17-21 March 2025
To foster international participation, this course will be held online
This course will introduce biologists and bioinformaticians to the concepts of de novo genome assembly and annotation, providing a theoretical framework and practical examples. A variety of
sequencing technologies and their applications to generate haplotype-phased, high-quality reference genomes will be presented and discussed. They include Illumina short reads (for both assembly
and gene annotation), PacBio HiFi (‘High Fidelity’) and CLR (‘Continuous Long Read’) reads, Oxford Nanopore long and ultralong reads, as well as scaffolding technologies including optical mapping
and proximity ligation (Hi-C). Special attention will be given to quality control throughout the assembly process (e.g. tools such as Genomescope, Merqury, Pretext) as well as to consensus,
structural error mitigation and manual curation. The concept of Telomere-to-telomere (T2T) genome assembly, and the means to achieve it, will also be introduced. Annotation tools using Illumina
RNA-Seq and Pacbio IsoSeq data will be introduced. By the end of the course the students will be able to understand what is needed to generate an annotated and curated reference genome of
high-quality.
The course is aimed at researchers interested in learning more about genome assembly and annotation. It will include information useful to both beginners and more advanced users. We will start by
introducing general assembly and annotation concepts and algorithms, providing a historical context. We will then describe all major components of a typical genome assembly workflow using the
Vertebrate Genomes Project assembly pipeline as example. We will further analyse the multiple ways a genome can be annotated to maximize its utility for downstream analyses. There will be a mix
of lectures and hands-on practical exercises, either using graphical interfaces (https://assembly.usegalaxy.eu/) and basic command line. Prior experience with Linux is welcome but not required.
No prior background in DNA sequencing is required.
- Understand the concepts related to de novo genome assembly and annotation for genomes of all sizes, from viruses to mammals
- Learn the strengths and weaknesses of different sequencing technologies, including Illumina short read sequencing, Pacific Biosciences and Oxford Nanopore
long read sequencing, as well as scaffolding technologies including optical mapping and proximity ligation (Hi-C), for de novo genome assembly and annotation.
- Gain hands on experience with common tools for de novo genome assembly, assembly quality evaluation, assembly visualization and manual curation
- Hands on experience of feature annotation (e.g. genes, repeats)
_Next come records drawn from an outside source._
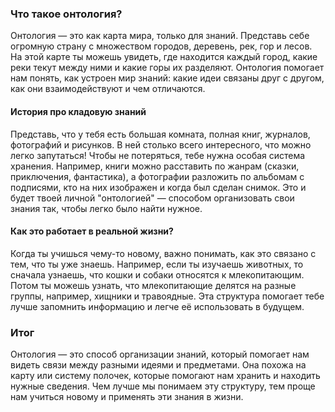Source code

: ### Что такое онтология?

Онтология — это как карта мира, только для знаний. Представь себе огромную страну с множеством городов, деревень, рек, гор и лесов. На этой карте ты можешь увидеть, где находится каждый город, какие реки текут между ними и какие горы их разделяют. Онтология помогает нам понять, как устроен мир знаний: какие идеи связаны друг с другом, как они взаимодействуют и чем отличаются.

#### История про кладовую знаний

Представь, что у тебя есть большая комната, полная книг, журналов, фотографий и рисунков. В ней столько всего интересного, что можно легко запутаться! Чтобы не потеряться, тебе нужна особая система хранения. Например, книги можно расставить по жанрам (сказки, приключения, фантастика), а фотографии разложить по альбомам с подписями, кто на них изображен и когда был сделан снимок. Это и будет твоей личной "онтологией" — способом организовать свои знания так, чтобы легко было найти нужное.

#### Как это работает в реальной жизни?

Когда ты учишься чему-то новому, важно понимать, как это связано с тем, что ты уже знаешь. Например, если ты изучаешь животных, то сначала узнаешь, что кошки и собаки относятся к млекопитающим. Потом ты можешь узнать, что млекопитающие делятся на разные группы, например, хищники и травоядные. Эта структура помогает тебе лучше запомнить информацию и легче её использовать в будущем.

### Итог

Онтология — это способ организации знаний, который помогает нам видеть связи между разными идеями и предметами. Она похожа на карту или систему полочек, которые помогают нам хранить и находить нужные сведения. Чем лучше мы понимаем эту структуру, тем проще нам учиться новому и применять эти знания в жизни.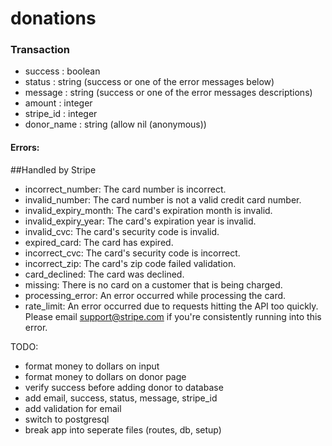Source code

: donations
=========

### Transaction
 - success    : boolean
 - status     : string (success or one of the error messages below)
 - message    : string (success or one of the error messages descriptions)
 - amount     : integer
 - stripe_id  : integer
 - donor_name : string (allow nil (anonymous))

#### Errors:
##Handled by Stripe

- incorrect_number:     The card number is incorrect.
- invalid_number:       The card number is not a valid credit card number.
- invalid_expiry_month: The card's expiration month is invalid.
- invalid_expiry_year:  The card's expiration year is invalid.
- invalid_cvc:          The card's security code is invalid.
- expired_card:         The card has expired.
- incorrect_cvc:        The card's security code is incorrect.
- incorrect_zip:        The card's zip code failed validation.
- card_declined:        The card was declined.
- missing:              There is no card on a customer that is being charged.
- processing_error:     An error occurred while processing the card.
- rate_limit:           An error occurred due to requests hitting the API too quickly. Please email support@stripe.com if you're consistently running into this error.

TODO:

- format money to dollars on input
- format money to dollars on donor page
- verify success before adding donor to database
- add email, success, status, message, stripe_id
- add validation for email
- switch to postgresql
- break app into seperate files (routes, db, setup)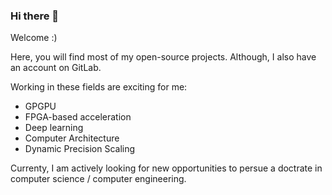 ### Hi there 👋
Welcome :)

Here, you will find most of my open-source projects. Although, I also have an account on GitLab.

Working in these fields are exciting for me:
- GPGPU 
- FPGA-based acceleration
- Deep learning
- Computer Architecture
- Dynamic Precision Scaling

Currenty, I am actively looking for new opportunities to persue a doctrate in computer science / computer engineering.

<!--
**salehjg/salehjg** is a ✨ _special_ ✨ repository because its `README.md` (this file) appears on your GitHub profile.

Here are some ideas to get you started:

- 🔭 I’m currently working on ...
- 🌱 I’m currently learning ...
- 👯 I’m looking to collaborate on ...
- 🤔 I’m looking for help with ...
- 💬 Ask me about ...
- 📫 How to reach me: ...
- 😄 Pronouns: ...
- ⚡ Fun fact: ...
-->
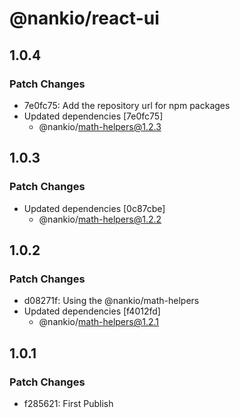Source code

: # @nankio/react-ui

## 1.0.4

### Patch Changes

- 7e0fc75: Add the repository url for npm packages
- Updated dependencies [7e0fc75]
  - @nankio/math-helpers@1.2.3

## 1.0.3

### Patch Changes

- Updated dependencies [0c87cbe]
  - @nankio/math-helpers@1.2.2

## 1.0.2

### Patch Changes

- d08271f: Using the @nankio/math-helpers
- Updated dependencies [f4012fd]
  - @nankio/math-helpers@1.2.1

## 1.0.1

### Patch Changes

- f285621: First Publish
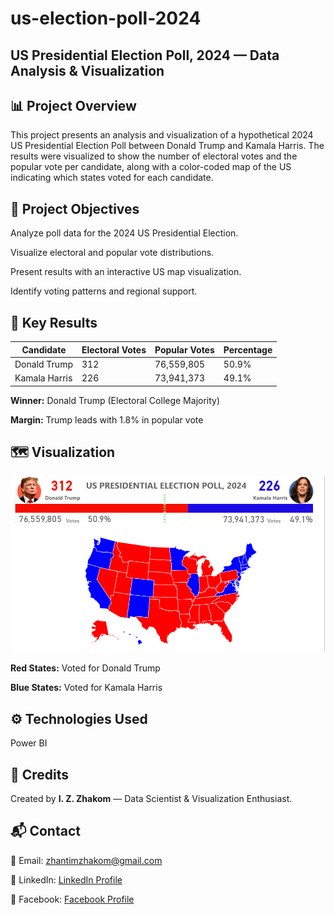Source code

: # us-election-poll-2024
## US Presidential Election Poll, 2024 — Data Analysis &amp; Visualization

## 📊 Project Overview
This project presents an analysis and visualization of a hypothetical 2024 US Presidential Election Poll between Donald Trump and Kamala Harris. The results were visualized to show the number of electoral votes and the popular vote per candidate, along with a color-coded map of the US indicating which states voted for each candidate.

## 🧾 Project Objectives
Analyze poll data for the 2024 US Presidential Election.

Visualize electoral and popular vote distributions.

Present results with an interactive US map visualization.

Identify voting patterns and regional support.

## 📌 Key Results
| Candidate      | Electoral Votes | Popular Votes      | Percentage |
|----------------|-----------------|--------------------|------------|
| Donald Trump   | 312             | 76,559,805         | 50.9%      |
| Kamala Harris  | 226             | 73,941,373         | 49.1%      |

**Winner:** Donald Trump (Electoral College Majority)

**Margin:** Trump leads with 1.8% in popular vote

## 🗺️ Visualization
<img src="Dashboard1.png" width="700"/>

**Red States:** Voted for Donald Trump

**Blue States:** Voted for Kamala Harris

## ⚙️ Technologies Used
Power BI

## 📣 Credits
Created by **I. Z. Zhakom** — Data Scientist & Visualization Enthusiast.

## 📬 Contact
📧 Email: zhantimzhakom@gmail.com

💼 LinkedIn: [LinkedIn Profile](https://linkedin.com/in/zhantim-zhakom)

💼 Facebook: [Facebook Profile](https://facebook.com/zhantim-zhakom)

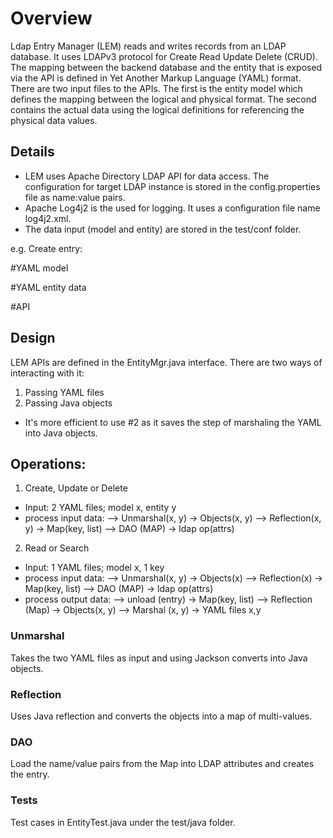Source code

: # Overview

Ldap Entry Manager (LEM) reads and writes records from an LDAP database. It uses LDAPv3 protocol for Create Read Update Delete (CRUD).
The mapping between the backend database and the entity that is exposed via the API is defined in Yet Another Markup Language (YAML) format.
There are two input files to the APIs. The first is the entity model which defines the mapping between the logical and physical format. 
The second contains the actual data using the logical definitions for referencing the physical data values.

## Details
- LEM uses Apache Directory LDAP API for data access. The configuration for target LDAP instance is stored in the config.properties file as name:value pairs.
- Apache Log4j2 is the used for logging. It uses a configuration file name log4j2.xml.
- The data input (model and entity) are stored in the test/conf folder.

e.g.
Create entry:

#YAML model

#YAML entity data

#API

## Design

LEM APIs are defined in the EntityMgr.java interface. There are two ways of interacting with it:

1. Passing YAML files
2. Passing Java objects

- It's more efficient to use #2 as it saves the step of marshaling the YAML into Java objects. 

## Operations:

1. Create, Update or Delete
+ Input: 2 YAML files; model x, entity y 
+ process input data:
--> Unmarshal(x, y) -> Objects(x, y) 
--> Reflection(x, y) -> Map(key, list<A>) 
--> DAO (MAP) -> ldap op(attrs)

2. Read or Search 
+ Input: 1 YAML files; model x, 1 key 
+ process input data:
--> Unmarshal(x, y) -> Objects(x) 
--> Reflection(x) -> Map(key, list<A>) 
--> DAO (MAP) -> ldap op(attrs)
+ process output data:
--> unload (entry) -> Map(key, list) 
--> Reflection (Map) -> Objects(x, y) 
--> Marshal (x, y) -> YAML files x,y

### Unmarshal
Takes the two YAML files as input and using Jackson converts into Java objects.

### Reflection
Uses Java reflection and converts the objects into a map of multi-values.

### DAO
Load the name/value pairs from the Map into LDAP attributes and creates the entry.

### Tests
Test cases in EntityTest.java under the test/java folder.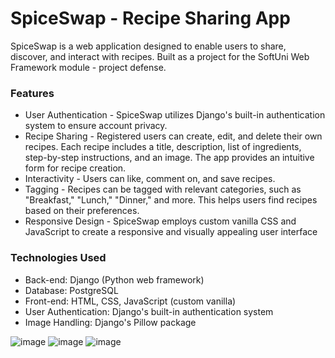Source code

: # SpiceSwap - Recipe Sharing App
SpiceSwap is a web application designed to enable users to share, discover, and interact with recipes.
Built as a project for the SoftUni Web Framework module - project defense.

### Features
- User Authentication -  SpiceSwap utilizes Django's built-in authentication system to ensure account privacy.
- Recipe Sharing - Registered users can create, edit, and delete their own recipes. Each recipe includes a title, description, list of ingredients, step-by-step instructions, and an image. The app provides an intuitive form for recipe creation.
- Interactivity - Users can like, comment on, and save recipes.
- Tagging - Recipes can be tagged with relevant categories, such as "Breakfast," "Lunch," "Dinner," and more. This helps users find recipes based on their preferences.
- Responsive Design - SpiceSwap employs custom vanilla CSS and JavaScript to create a responsive and visually appealing user interface

### Technologies Used
- Back-end: Django (Python web framework)
- Database: PostgreSQL
- Front-end: HTML, CSS, JavaScript (custom vanilla)
- User Authentication: Django's built-in authentication system
- Image Handling: Django's Pillow package

![image](https://github.com/aKolev287/recipe_app/assets/108127254/cf14bee3-1b30-4cde-9958-1e08bc2d0e3c)
![image](https://github.com/aKolev287/recipe_app/assets/108127254/7b1f8649-1d8b-4a85-a4c8-d05a4638d548)
![image](https://github.com/aKolev287/recipe_app/assets/108127254/bb49c5c2-3a98-454a-8db8-2f23265cf47f)
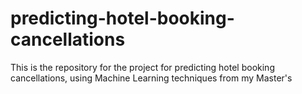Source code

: # predicting-hotel-booking-cancellations
 This is the repository for the project for predicting hotel booking cancellations, using Machine Learning techniques from my Master's 
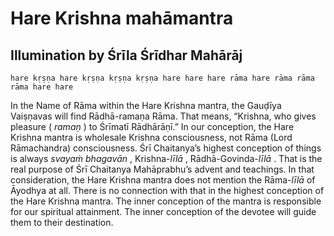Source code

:# Hare Krishna mahāmantra

## Illumination by Śrīla Śrīdhar Mahārāj

    hare kṛṣṇa hare kṛṣṇa kṛṣṇa kṛṣṇa hare hare hare rāma hare rāma rāma rāma hare hare

In the Name of Rāma within the Hare Krishna mantra, the Gauḍīya Vaiṣṇavas will find Rādhā-ramaṇa Rāma. That means, “Krishna, who gives pleasure ( *ramaṇ* ) to Śrīmatī Rādhārāṇī.” In our conception, the Hare Krishna mantra is wholesale Krishna consciousness, not Rāma  (Lord  Rāmachandra)  consciousness.  Śrī  Chaitanya’s highest conception of things is always *svayaṁ bhagavān* , Krishna-*līlā* , Rādhā-Govinda-*līlā* . That is the real purpose of Śrī Chaitanya Mahāprabhu’s advent and teachings.
In that consideration, the Hare Krishna mantra does not mention the Rāma-*līlā* of Āyodhya at all. There is no connection with that in the highest conception of the Hare Krishna mantra.  The inner conception of the
mantra is responsible for our spiritual attainment. The
inner conception of the devotee will guide them to their destination.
Monday– Classes from 2-8 pm Berlin time
Session 1: Introduction
In this kick-off session students will be introduced to genomics. This introduction will include a historical background on DNA sequencing and genome
assembly techniques that were developed since the discovery of nucleic acids. It will range from early strategies to popular high throughput approaches, including a general overview of so called
‘third-generation’ approaches (long-read sequencing) and scaffolding approaches (optical mapping, proximity ligation Hi-C). This introduction on DNA sequencing will be accompanied by an overview
of the evolution of bioinformatics throughout the 20th Century and the early 21st Century. Special attention will be paid to the evolution of genome assembly approaches, including those that will
be employed in the rest of the course. We will discuss some of the latest developments in the field. State-of-the-art applications, targeted to ecological and evolutionary studies, will also be
introduced.
Session 2: Principles of bioinformatics in genome assembly algorithms
In this module we will deepen the bionformatic concepts that are pivotal to understand the different steps of a
genome assembly pipeline. We will dive into past and current assembly algorithms (greedy, De Brujin graphs, OLC, string graphs) and we will also present the most common methods and file formats
used. The importance of raw data evaluation (contaminations, adapter-trimming, read correction) and reference-tools to assess genome properties (e.g. Genomescope2) will be presented. We will also
present and discuss popular QC tools to evaluate consensus and structural accuracy (e.g. Merqury, BUSCO). We will also review key concept in genome assembly and evaluation (e.g. N* metrics,
consensus accuracy, haplotype switches). This section will be interactive, with hands on questions and cases to be addressed by the students. We will test some of these algorithms with small test
datasets and analyse the outputs. Assembly graphs will be visualized and discussed with tools such as Bandage.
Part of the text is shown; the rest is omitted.